NEW YORK: Women-only gyms, once seen as the exercise alternative for out of shape women of a certain age, are actively shedding that reputation, fitness experts say.
Young, professional women are discovering that female-only fitness zones can be what a morning of golf or shooting the hoops is to their male counterparts: a chance to network, negotiate and bond while working out.
“Men have been combining fitness and a social aspect for ages, doing business and creating relationships at the same time,” said Leanne Shear, trainer and founder of Uplift Studios, a boutique women-only venue in Manhattan.
“Women have not, to their detriment,” she added.
Shear said her studio, which opened in 2012, attracted professional women in their 20s, 30s and 40s and aims to provide a social atmosphere where they can come together as a community.
As for the workouts, Shear believes that while women are certainly capable of doing everything that men do, many find the gym equipment in weight rooms bulky, off-putting and ill suited to them.
Equipment in Shear’s studio includes an elliptical machine with a smaller stride better suited to women, and instead of huge plates and bars, there are lots of dumbbells, balls, balancing equipment and body weight exercises.
A 2014 report by International Health, Racquet & Sportsclub Association showed that, while health club members are equally likely to be male or female, what they do when the visit the club differs considerably.
Women are more likely to gravitate to group exercise classes, Pilates, stretching, yoga, boot camps and cardiovascular exercise machines, while men are drawn to free weights, resistance machines and sports such as racquetball and squash.
Curves International, Inc., the large chain of fitness centers for women, is known for its 30-minute circuit of cardio, strength and stretching training.
Hannah Karass, vice president of programs and science for Curves, said the circuit was a circle for a reason.
“The members face each other, help each other,” she explained.
Karass said Curves had initiated a rigorous, high-intensity interval training workout designed by trainer Jillian Michaels, of the TV reality show “The Biggest Loser,” to attract younger women.
Karass, 50, believes women’s gyms are simply less intimidating than co-ed clubs.
“I think of myself in a big co-ed gym,” she said. “If I work with a 10-pound (4.5-kg) dumbbell and I see men lifting 25, there is an emotional reaction.”
Dr. Barbara Bushman, of the American College of Sports Medicine, said both sexes required a balanced exercise program of aerobic activity, resistance training and flexibility and, for older adults, balance and agility.
“To me, the women-only gym fits into the enjoyment aspect,” she said. “If someone feels more comfortable in that environment and that helps them to stick with their program better, it’s a great thing.”
She added that women tend to lag behind men in resistance training, which is important for bone health.

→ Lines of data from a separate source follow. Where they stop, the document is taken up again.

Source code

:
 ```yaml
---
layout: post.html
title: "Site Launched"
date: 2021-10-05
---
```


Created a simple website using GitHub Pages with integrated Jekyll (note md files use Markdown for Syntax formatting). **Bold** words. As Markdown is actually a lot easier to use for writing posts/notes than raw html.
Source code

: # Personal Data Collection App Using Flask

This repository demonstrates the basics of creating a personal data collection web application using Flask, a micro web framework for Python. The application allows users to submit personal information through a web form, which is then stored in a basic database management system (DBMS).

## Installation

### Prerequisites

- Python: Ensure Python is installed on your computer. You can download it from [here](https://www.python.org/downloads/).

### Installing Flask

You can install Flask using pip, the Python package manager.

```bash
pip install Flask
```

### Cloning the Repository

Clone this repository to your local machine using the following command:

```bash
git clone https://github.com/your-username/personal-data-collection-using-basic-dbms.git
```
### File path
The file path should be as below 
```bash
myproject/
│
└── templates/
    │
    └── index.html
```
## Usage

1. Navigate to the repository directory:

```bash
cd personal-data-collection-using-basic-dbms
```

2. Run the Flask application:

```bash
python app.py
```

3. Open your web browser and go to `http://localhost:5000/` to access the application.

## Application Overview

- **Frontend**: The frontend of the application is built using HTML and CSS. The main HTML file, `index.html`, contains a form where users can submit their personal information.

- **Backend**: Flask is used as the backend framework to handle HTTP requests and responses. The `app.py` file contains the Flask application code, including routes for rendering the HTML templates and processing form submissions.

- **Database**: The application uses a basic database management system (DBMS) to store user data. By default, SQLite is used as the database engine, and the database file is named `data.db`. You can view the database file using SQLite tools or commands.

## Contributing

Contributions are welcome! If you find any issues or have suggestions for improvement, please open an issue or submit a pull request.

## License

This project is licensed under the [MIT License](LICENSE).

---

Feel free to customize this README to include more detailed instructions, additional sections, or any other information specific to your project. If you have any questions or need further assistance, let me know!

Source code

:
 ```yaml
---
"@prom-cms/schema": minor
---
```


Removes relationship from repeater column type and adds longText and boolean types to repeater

Being properly fitted on standard machines can also be difficult for smaller women.
“At university, I was the only female in the weight room,” said Bushman, whose 1.8-meter height mitigated the size issue. “It wasn’t an environment that welcomed women.”
Shear sees women-only venues as a place where women can work their hardest without feeling self-conscious or trying to impress the opposite sex.
“The workouts are just as hard and intense as any man’s,” she said.